*** RECORDS FOR THIS EXERCISE ***

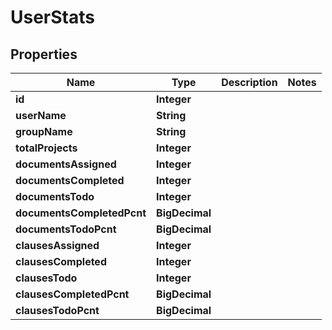 

# UserStats


## Properties

| Name | Type | Description | Notes |
|------------ | ------------- | ------------- | -------------|
|**id** | **Integer** |  |  |
|**userName** | **String** |  |  |
|**groupName** | **String** |  |  |
|**totalProjects** | **Integer** |  |  |
|**documentsAssigned** | **Integer** |  |  |
|**documentsCompleted** | **Integer** |  |  |
|**documentsTodo** | **Integer** |  |  |
|**documentsCompletedPcnt** | **BigDecimal** |  |  |
|**documentsTodoPcnt** | **BigDecimal** |  |  |
|**clausesAssigned** | **Integer** |  |  |
|**clausesCompleted** | **Integer** |  |  |
|**clausesTodo** | **Integer** |  |  |
|**clausesCompletedPcnt** | **BigDecimal** |  |  |
|**clausesTodoPcnt** | **BigDecimal** |  |  |



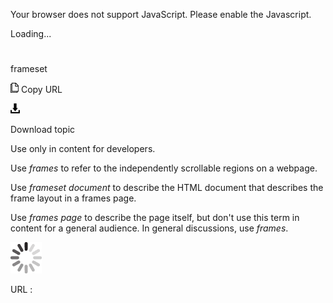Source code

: Your browser does not support JavaScript. Please enable the Javascript.

Loading...

# 

frameset

![Copy URL](media/frameset/Copy.png)
Copy URL

![Download](media/frameset/Download.png)

Download topic

Use only in content for developers. 

Use *frames* to refer to the independently scrollable regions on a webpage. 

Use *frameset document* to describe the HTML document that describes the frame layout in a frames page.

Use *frames page* to describe the page itself, but don't use this term in content for a general audience. In general discussions, use *frames*.

![In progress](media/frameset/activity-large.gif)

URL :
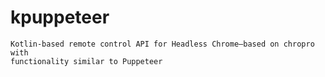# kpuppeteer

    Kotlin-based remote control API for Headless Chrome–based on chropro with
    functionality similar to Puppeteer
    
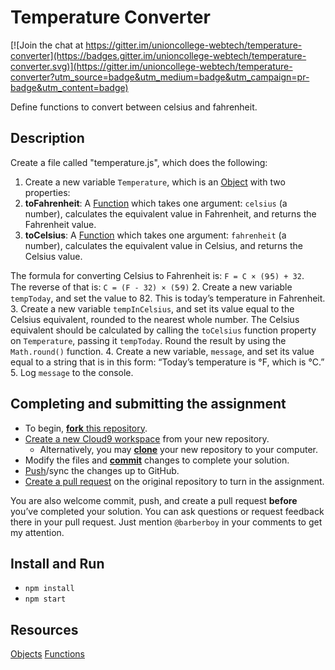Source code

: # Temperature Converter

[![Join the chat at https://gitter.im/unioncollege-webtech/temperature-converter](https://badges.gitter.im/unioncollege-webtech/temperature-converter.svg)](https://gitter.im/unioncollege-webtech/temperature-converter?utm_source=badge&utm_medium=badge&utm_campaign=pr-badge&utm_content=badge)

Define functions to convert between celsius and fahrenheit.

## Description

Create a file called "temperature.js", which does the following:

1. Create a new variable `Temperature`, which is an [Object] with two properties:
  1. **toFahrenheit**: A [Function] which takes one argument: `celsius` (a number), calculates the equivalent value in Fahrenheit, and returns the Fahrenheit value.
  2. **toCelsius**: A [Function] which takes one argument: `fahrenheit` (a number), calculates the equivalent value in Celsius, and returns the Celsius value.

  The formula for converting Celsius to Fahrenheit is: `F = C × (9⁄5) + 32`.  
  The reverse of that is: `C = (F - 32) × (5⁄9)`
2. Create a new variable `tempToday`, and set the value to 82. This is today’s temperature in Fahrenheit.
3. Create a new variable `tempInCelsius`, and set its value equal to the Celsius equivalent, rounded to the nearest whole number.
   The Celsius equivalent should be calculated by calling the `toCelsius` function property on `Temperature`, passing it `tempToday`. Round the result by using the `Math.round()` function.
4. Create a new variable, `message`, and set its value equal to a string that is in this form:
“Today’s temperature is <tempToday>°F, which is <tempInCelsius>°C.”
5. Log `message` to the console.


## Completing and submitting the assignment

- To begin, [**fork** this repository](https://guides.github.com/activities/forking/).
- [Create a new Cloud9 workspace](https://docs.c9.io/docs/setting-up-github-workspace) from your new repository.
  - Alternatively, you may [**clone**](http://gitref.org/creating/#clone) your new repository to your computer.
- Modify the files and [**commit**](http://gitref.org/basic/#commit) changes to complete your solution.
- [Push](http://gitref.org/remotes/#push)/sync the changes up to GitHub.
- [Create a pull request](https://help.github.com/articles/creating-a-pull-request) on the original repository to turn in the assignment.

You are also welcome commit, push, and create a pull request **before** you’ve completed your solution. You can ask questions or request feedback there in your pull request. Just mention `@barberboy` in your comments to get my attention.

## Install and Run

 - `npm install`
 - `npm start`

## Resources
[Objects][Object]
[Functions][Function]

[object]: https://developer.mozilla.org/en-US/docs/Web/JavaScript/Reference/Operators/Object_initializer
[Function]: https://github.com/getify/You-Dont-Know-JS/blob/master/up%20%26%20going/ch1.md#functions

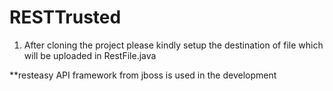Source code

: # RESTTrusted

1. After cloning the project please kindly setup the destination of file which will be uploaded in RestFile.java

**resteasy API framework from jboss is used in the development
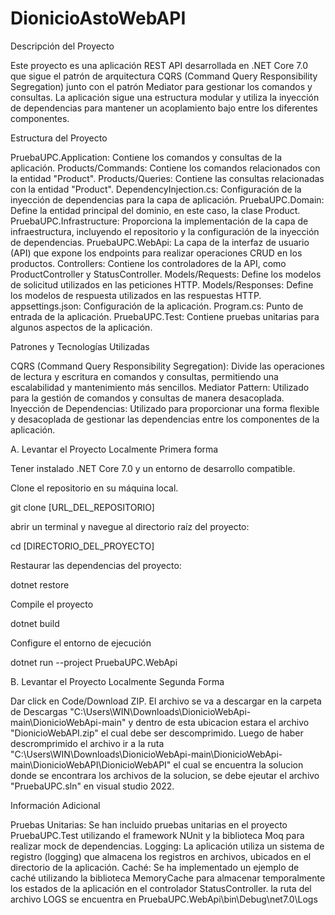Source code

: # DionicioAstoWebAPI


Descripción del Proyecto

Este proyecto es una aplicación REST API desarrollada en .NET Core 7.0 que sigue el patrón de arquitectura CQRS (Command Query Responsibility Segregation) junto con el patrón Mediator para gestionar los comandos y consultas. La aplicación sigue una estructura modular y utiliza la inyección de dependencias para mantener un acoplamiento bajo entre los diferentes componentes.

Estructura del Proyecto

PruebaUPC.Application: Contiene los comandos y consultas de la aplicación. Products/Commands: Contiene los comandos relacionados con la entidad "Product". Products/Queries: Contiene las consultas relacionadas con la entidad "Product". DependencyInjection.cs: Configuración de la inyección de dependencias para la capa de aplicación. PruebaUPC.Domain: Define la entidad principal del dominio, en este caso, la clase Product. PruebaUPC.Infrastructure: Proporciona la implementación de la capa de infraestructura, incluyendo el repositorio y la configuración de la inyección de dependencias. PruebaUPC.WebApi: La capa de la interfaz de usuario (API) que expone los endpoints para realizar operaciones CRUD en los productos. Controllers: Contiene los controladores de la API, como ProductController y StatusController. Models/Requests: Define los modelos de solicitud utilizados en las peticiones HTTP. Models/Responses: Define los modelos de respuesta utilizados en las respuestas HTTP. appsettings.json: Configuración de la aplicación. Program.cs: Punto de entrada de la aplicación. PruebaUPC.Test: Contiene pruebas unitarias para algunos aspectos de la aplicación.

Patrones y Tecnologías Utilizadas

CQRS (Command Query Responsibility Segregation): Divide las operaciones de lectura y escritura en comandos y consultas, permitiendo una escalabilidad y mantenimiento más sencillos. Mediator Pattern: Utilizado para la gestión de comandos y consultas de manera desacoplada. Inyección de Dependencias: Utilizado para proporcionar una forma flexible y desacoplada de gestionar las dependencias entre los componentes de la aplicación.

A. Levantar el Proyecto Localmente Primera forma

Tener instalado .NET Core 7.0 y un entorno de desarrollo compatible.

Clone el repositorio en su máquina local.

git clone [URL_DEL_REPOSITORIO]

abrir un terminal y navegue al directorio raíz del proyecto:

cd [DIRECTORIO_DEL_PROYECTO]

Restaurar las dependencias del proyecto:

dotnet restore

Compile el proyecto

dotnet build

Configure el entorno de ejecución

dotnet run --project PruebaUPC.WebApi

B. Levantar el Proyecto Localmente Segunda Forma

Dar click en Code/Download ZIP. El archivo se va a descargar en la carpeta de Descargas "C:\Users\WIN\Downloads\DionicioWebApi-main\DionicioWebApi-main" y dentro de esta ubicacion estara el archivo "DionicioWebAPI.zip" el cual debe ser descomprimido. Luego de haber descromprimido el archivo ir a la ruta "C:\Users\WIN\Downloads\DionicioWebApi-main\DionicioWebApi-main\DionicioWebAPI\DionicioWebAPI" el cual se encuentra la solucion donde se encontrara los archivos de la solucion, se debe ejeutar el archivo "PruebaUPC.sln" en visual studio 2022.

Información Adicional

Pruebas Unitarias: Se han incluido pruebas unitarias en el proyecto PruebaUPC.Test utilizando el framework NUnit y la biblioteca Moq para realizar mock de dependencias. Logging: La aplicación utiliza un sistema de registro (logging) que almacena los registros en archivos, ubicados en el directorio de la aplicación. Caché: Se ha implementado un ejemplo de caché utilizando la biblioteca MemoryCache para almacenar temporalmente los estados de la aplicación en el controlador StatusController. la ruta del archivo LOGS se encuentra en PruebaUPC.WebApi\bin\Debug\net7.0\Logs
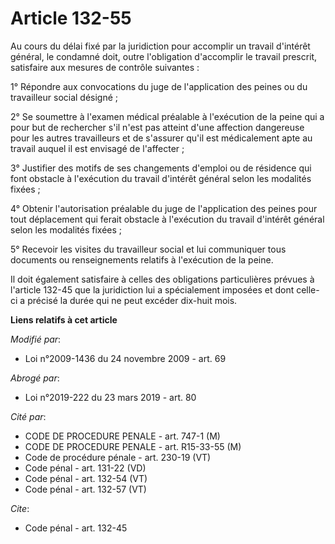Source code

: # Article 132-55

Au cours du délai fixé par la juridiction pour accomplir un travail d'intérêt général, le condamné doit, outre l'obligation
d'accomplir le travail prescrit, satisfaire aux mesures de contrôle suivantes : 

1° Répondre aux convocations du juge de l'application des peines ou du travailleur social désigné ; 

2° Se soumettre à l'examen médical préalable à l'exécution de la peine qui a pour but de rechercher s'il n'est pas atteint
d'une affection dangereuse pour les autres travailleurs et de s'assurer qu'il est médicalement apte au travail auquel il est
envisagé de l'affecter ; 

3° Justifier des motifs de ses changements d'emploi ou de résidence qui font obstacle à l'exécution du travail d'intérêt
général selon les modalités fixées ; 

4° Obtenir l'autorisation préalable du juge de l'application des peines pour tout déplacement qui ferait obstacle à
l'exécution du travail d'intérêt général selon les modalités fixées ; 

5° Recevoir les visites du travailleur social et lui communiquer tous documents ou renseignements relatifs à l'exécution de
la peine. 

Il doit également satisfaire à celles des obligations particulières prévues à l'article 132-45 que la juridiction lui a
spécialement imposées et dont celle-ci a précisé la durée qui ne peut excéder dix-huit mois.

**Liens relatifs à cet article**

_Modifié par_:

  - Loi n°2009-1436 du 24 novembre 2009 - art. 69

_Abrogé par_:

  - Loi n°2019-222 du 23 mars 2019 - art. 80

_Cité par_:

  - CODE DE PROCEDURE PENALE - art. 747-1 (M)
  - CODE DE PROCEDURE PENALE - art. R15-33-55 (M)
  - Code de procédure pénale - art. 230-19 (VT)
  - Code pénal - art. 131-22 (VD)
  - Code pénal - art. 132-54 (VT)
  - Code pénal - art. 132-57 (VT)

_Cite_:

  - Code pénal - art. 132-45
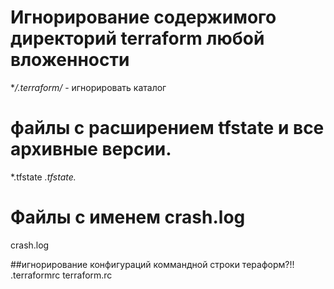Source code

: #  Игнорирование содержимого директорий terraform любой вложенности
**/.terraform/* - игнорировать каталог

# файлы с расширением tfstate и все архивные версии.
*.tfstate
*.tfstate.* 

# Файлы с именем crash.log
crash.log 

##игнорирование конфигураций коммандной строки тераформ?!!
.terraformrc
terraform.rc
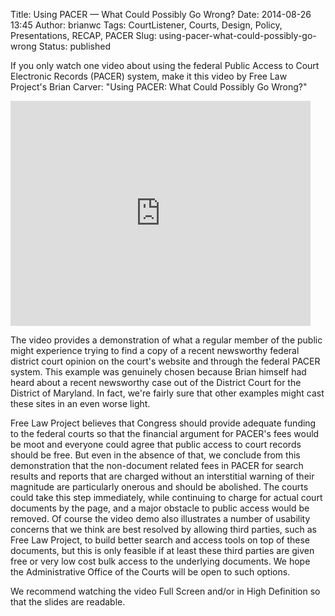 Title: Using PACER &mdash; What Could Possibly Go Wrong?
Date: 2014-08-26 13:45
Author: brianwc
Tags: CourtListener, Courts, Design, Policy, Presentations, RECAP, PACER
Slug: using-pacer-what-could-possibly-go-wrong
Status: published

If you only watch one video about using the federal Public Access to
Court Electronic Records (PACER) system, make it this video by Free Law
Project's Brian Carver: "Using PACER: What Could Possibly Go Wrong?"

<iframe src="https://www.youtube.com/embed/hoBhYxxycuk" width="480" height="360" frameborder="0" allowfullscreen="allowfullscreen"></iframe>

The video provides a demonstration of what a regular member of the
public might experience trying to find a copy of a recent newsworthy
federal district court opinion on the court's website and through the
federal PACER system. This example was genuinely chosen because Brian
himself had heard about a recent newsworthy case out of the District
Court for the District of Maryland. In fact, we're fairly sure that
other examples might cast these sites in an even worse light.

Free Law Project believes that Congress should provide adequate funding
to the federal courts so that the financial argument for PACER's fees
would be moot and everyone could agree that public access to court
records should be free. But even in the absence of that, we conclude
from this demonstration that the non-document related fees in PACER for
search results and reports that are charged without an interstitial
warning of their magnitude are particularly onerous and should be
abolished. The courts could take this step immediately, while continuing
to charge for actual court documents by the page, and a major obstacle
to public access would be removed. Of course the video demo also
illustrates a number of usability concerns that we think are best
resolved by allowing third parties, such as Free Law Project, to build
better search and access tools on top of these documents, but this is
only feasible if at least these third parties are given free or very low
cost bulk access to the underlying documents. We hope the Administrative
Office of the Courts will be open to such options.

We recommend watching the video Full Screen and/or in High Definition so
that the slides are readable.

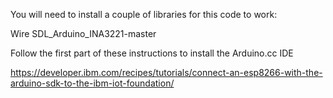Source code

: 
You will need to install a couple of libraries for this code to work:

Wire
SDL_Arduino_INA3221-master

Follow the first part of these instructions to install the Arduino.cc IDE

https://developer.ibm.com/recipes/tutorials/connect-an-esp8266-with-the-arduino-sdk-to-the-ibm-iot-foundation/
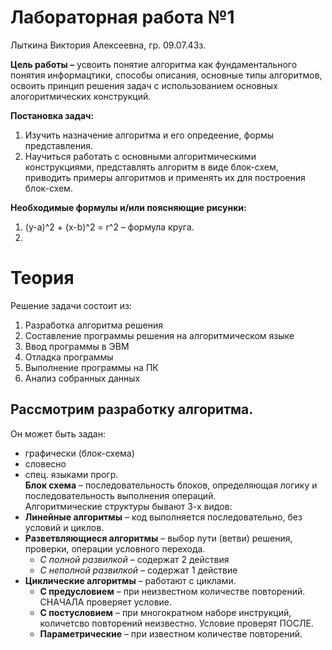 # Лабораторная работа №1  
Лыткина Виктория Алексеевна, гр. 09.07.43з.

**Цель работы –**  усвоить понятие алгоритма как фундаментального понятия информацтики, способы описания, основные типы алгоритмов, освоить принцип решения задач с использованием основных алогоритмических конструкций.
  

**Постановка задач:**
1) Изучить назначение алгоритма и его опредеение, формы представления.
2) Научиться работать с основными алгоритмическими конструкциями, представлять алгоритм в виде блок-схем, приводить примеры алгоритмов и применять их для построения блок-схем.

**Необходимые формулы и/или поясняющие рисунки:**
1) (y-a)^2 + (x-b)^2 = r^2 – формула круга.
2) 


# Теория  
Решение задачи состоит из:  
1. Разработка алгоритма решения
2. Составление программы решения на алгоритмическом языке
3. Ввод программы в ЭВМ
4. Отладка программы
5. Выполнение программы на ПК
6. Анализ собранных данных  
## Рассмотрим разработку алгоритма.  
Он может быть задан:  
- графически (блок-схема)
- словесно
- спец. языками прогр.   
**Блок схема** – последовательность блоков, определяющая логику и последовательность выполнения операций.  
Алгоритмические структуры бывают 3-х видов:
- **Линейные алгоритмы** – код выполняется последовательно, без условий и циклов.
- **Разветвляющиеся алгоритмы** – выбор пути (ветви) решения, проверки, операции условного перехода.
    - *С полной развилкой* – содержат 2 действия
    - *С неполной развилкой* – содержат 1 действие
- **Циклические алгоритмы** – работают с циклами.
    - **С предусловием** – при неизвестном количестве повторений. СНАЧАЛА проверяет условие.
    - **С постусловием** – при многократном наборе инструкций, количетсво повторений неизвестно. Условие проверят ПОСЛЕ.
    - **Параметрические** – при известном количестве повторений.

*** End of RECORDS FOR THIS EXERCISE ***

** EXERCISE PROMPT **
In the data above, find the line with "spécialement imposées et" and the line with "other examples might". Please copy exactly those two lines and every line between them, but not the pictures.

** ANSWER BELOW **
spécialement imposées et dont celle-ci a précisé la durée qui ne peut excéder dix-huit mois.

**Liens relatifs à cet article**

_Modifié par_:

  - Loi n°2009-1436 du 24 novembre 2009 - art. 69

_Abrogé par_:

  - Loi n°2019-222 du 23 mars 2019 - art. 80

_Cité par_:

  - CODE DE PROCEDURE PENALE - art. 747-1 (M)
  - CODE DE PROCEDURE PENALE - art. R15-33-55 (M)
  - Code de procédure pénale - art. 230-19 (VT)
  - Code pénal - art. 131-22 (VD)
  - Code pénal - art. 132-54 (VT)
  - Code pénal - art. 132-57 (VT)

_Cite_:

  - Code pénal - art. 132-45
Source code

: #  Игнорирование содержимого директорий terraform любой вложенности
**/.terraform/* - игнорировать каталог

# файлы с расширением tfstate и все архивные версии.
*.tfstate
*.tfstate.* 

# Файлы с именем crash.log
crash.log 

##игнорирование конфигураций коммандной строки тераформ?!!
.terraformrc
terraform.rc
 Title: Using PACER &mdash; What Could Possibly Go Wrong?
Date: 2014-08-26 13:45
Author: brianwc
Tags: CourtListener, Courts, Design, Policy, Presentations, RECAP, PACER
Slug: using-pacer-what-could-possibly-go-wrong
Status: published

If you only watch one video about using the federal Public Access to
Court Electronic Records (PACER) system, make it this video by Free Law
Project's Brian Carver: "Using PACER: What Could Possibly Go Wrong?"

<iframe src="https://www.youtube.com/embed/hoBhYxxycuk" width="480" height="360" frameborder="0" allowfullscreen="allowfullscreen"></iframe>

The video provides a demonstration of what a regular member of the
public might experience trying to find a copy of a recent newsworthy
federal district court opinion on the court's website and through the
federal PACER system. This example was genuinely chosen because Brian
himself had heard about a recent newsworthy case out of the District
Court for the District of Maryland. In fact, we're fairly sure that
other examples might cast these sites in an even worse light.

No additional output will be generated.